While it is easy to say that the decision in adjudication one is binding on subsequent adjudicators (as is the decision in adjudication two and so on), in practice it isn’t always easy to see if the dispute that was referred in adjudication two (or three) was the same as the dispute in adjudication one (and two). As everyone knows, this has led to a considerable body of case law on the question of whether the dispute is the “same or substantially the same“. It is a question that goes to the heart of an adjudicator’s jurisdiction.
The issue of serial adjudication was before me recently, when I had to untangle what was (and what wasn’t) decided by a previous adjudicator. It reminded me of some of the issues in HHJ David Grant’s judgment in Niken Construction Ltd v Trigram Carver Street Ltd.

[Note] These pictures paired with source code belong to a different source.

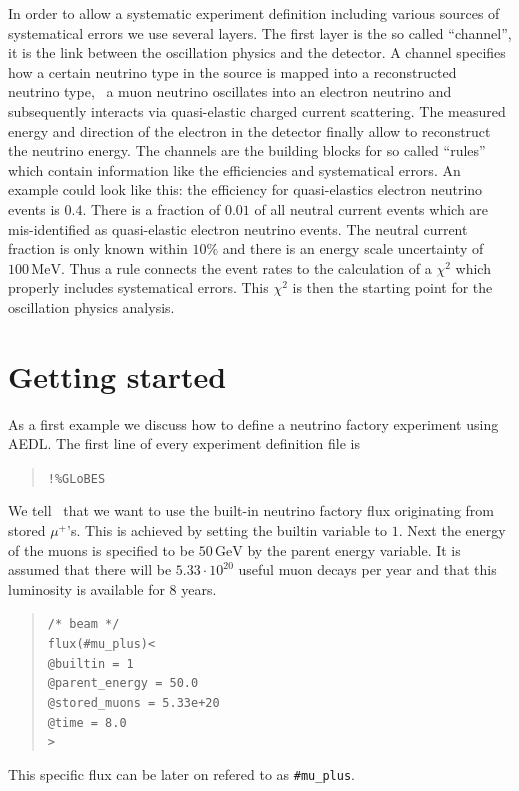 In order to allow a systematic experiment definition including various
sources of systematical errors we use several layers. The first layer is
the so called ``channel'', it is the link between the oscillation physics
and the detector. A channel specifies how a certain neutrino type in the 
source is mapped into a reconstructed neutrino type, \eg\ a muon neutrino
oscillates into an electron neutrino and subsequently interacts via
quasi-elastic charged current scattering. The measured energy and direction of
the electron in the detector finally allow to reconstruct the neutrino energy.
The channels are the building blocks for so called ``rules'' which
contain information like the efficiencies and systematical errors. An example
could look like this: the efficiency for quasi-elastics electron neutrino
events is $0.4$. There is a fraction of $0.01$ of all neutral current events
which are mis-identified as quasi-elastic electron neutrino events. 
The neutral current fraction is only known within $10\%$ and there is
an energy scale uncertainty of $100\,\mathrm{MeV}$. Thus a rule connects the
event rates to the calculation of a $\chi^2$ which properly includes 
systematical errors. This $\chi^2$ is then the starting point for the
oscillation physics analysis.

\chapter{Getting started}

As a first example we discuss how to define a neutrino factory experiment using
AEDL. The first line of every experiment definition file is
\begin{quote}
{\tt !\%GLoBES}
\end{quote}

We tell \GLOBES\ that we want to use the built-in neutrino factory
flux originating from stored $\mu^+$'s. This is achieved by setting 
the builtin variable to $1$.  Next the energy of the muons is specified
to be $50\,\mathrm{GeV}$ by the parent energy variable. It is assumed
that there will be $5.33\cdot 10^{20}$ useful muon decays per year
and that this luminosity is available for $8$ years.
\begin{quote}
{\tt /* beam */}\\
{\tt flux(\#mu\_plus)<\\
\tb  @builtin = 1\\
\tb  @parent\_energy = 50.0\\
\tb  @stored\_muons = 5.33e+20\\
\tb  @time = 8.0\\
>}\\
\end{quote}
This specific flux can be later on refered to as {\tt \#mu\_plus}.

Niken Construction Ltd v Trigram Carver Street Ltd
To me, this looks like a fairly typical construction dispute. The contractor (Niken) agreed with the employer (Trigram) to design and build a block containing 24 apartments and a commercial unit in the Jewellery Quarter in Birmingham. The contract was valued at just over £2.26 million and incorporated the JCT Design and Build Contract, 2011 Edition. The completion date was in October 2015.
However, things clearly did not go well because, in October 2015, both parties purported to terminate the contract, with the:
- Employer getting in first and arguing that the contractor had failed to proceed “regularly and diligently” with the works (under clause 8.4).
- Contractor arguing that the employer had failed to make payment of the full amount of interim application number seven and had failed to serve a pay less notice.
Unsurprisingly in that situation, a number of adjudications followed:
- In November 2015, the first adjudicator ordered the employer to pay the balance of interim application number seven (some £40,900), which it did.
- In December 2015, the employer asked the second adjudicator to decide whether it had lawfully terminated the contract. The second adjudicator decided it had not done so.
- A subsequent adjudication concerned the contractor’s termination account, which the third adjudicator decided in the contractor’s favour, ordering the employer to pay some £180,000.
It is worth noting that the same individual acted as the second and third adjudicator and that the focus of the judgment is on the employer’s arguments resisting enforcement of the third adjudicator’s decision, and its submission that its own proceedings should be consolidated with those enforcement proceedings.
“Same or substantially the same” dispute
However, back to my original point about whether it was the “same or substantially the same” dispute.
In Niken v Tigram, it was fairly clear-cut that the parties referred different issues in the three adjudications (an interim payment, termination and a termination (final) account). But that isn’t always the case. While I can’t give away the details of the case I had to decide, needless to say that by referring a dispute where there was even a question mark over what had been referred before, resulted in me having to spend time looking at the jurisdiction point. It has also opened up the possibility of an enforcement challenge down the line (and you only have to look at the Court of Appeal decisions that have focused on the extent to which a subsequent adjudicator was deciding an issue that had already been decided (Quietfield v Vascroft, Harding v Paice and Brown v Complete Building Solutions Ltd) to see this is a contentious area).
Of course, one way to lessen the impact of this is to appoint the same individual as the adjudicator on each occasion the need arises. I realise that this isn’t always possible. Sometimes the same individual is not available, sometimes the parties don’t want the same individual again and sometimes, for tactical reasons, parties don’t want their disputes to be dealt with sequentially (which is only an issue if the Scheme for Construction Contracts 1998 applies). Alternatively, they may actively choose to have simultaneous adjudications before different adjudicators for tactical reasons. Perhaps they want one adjudicator looking at, for example, a merits based claim (like delay), while another has a more “technical” dispute, like a smash and grab.
As I see it, where there is no overlap, there is no problem. It is when the distinguishing lines blur that problems (potentially at least) arise. In the words of Visage, “We fade to grey“.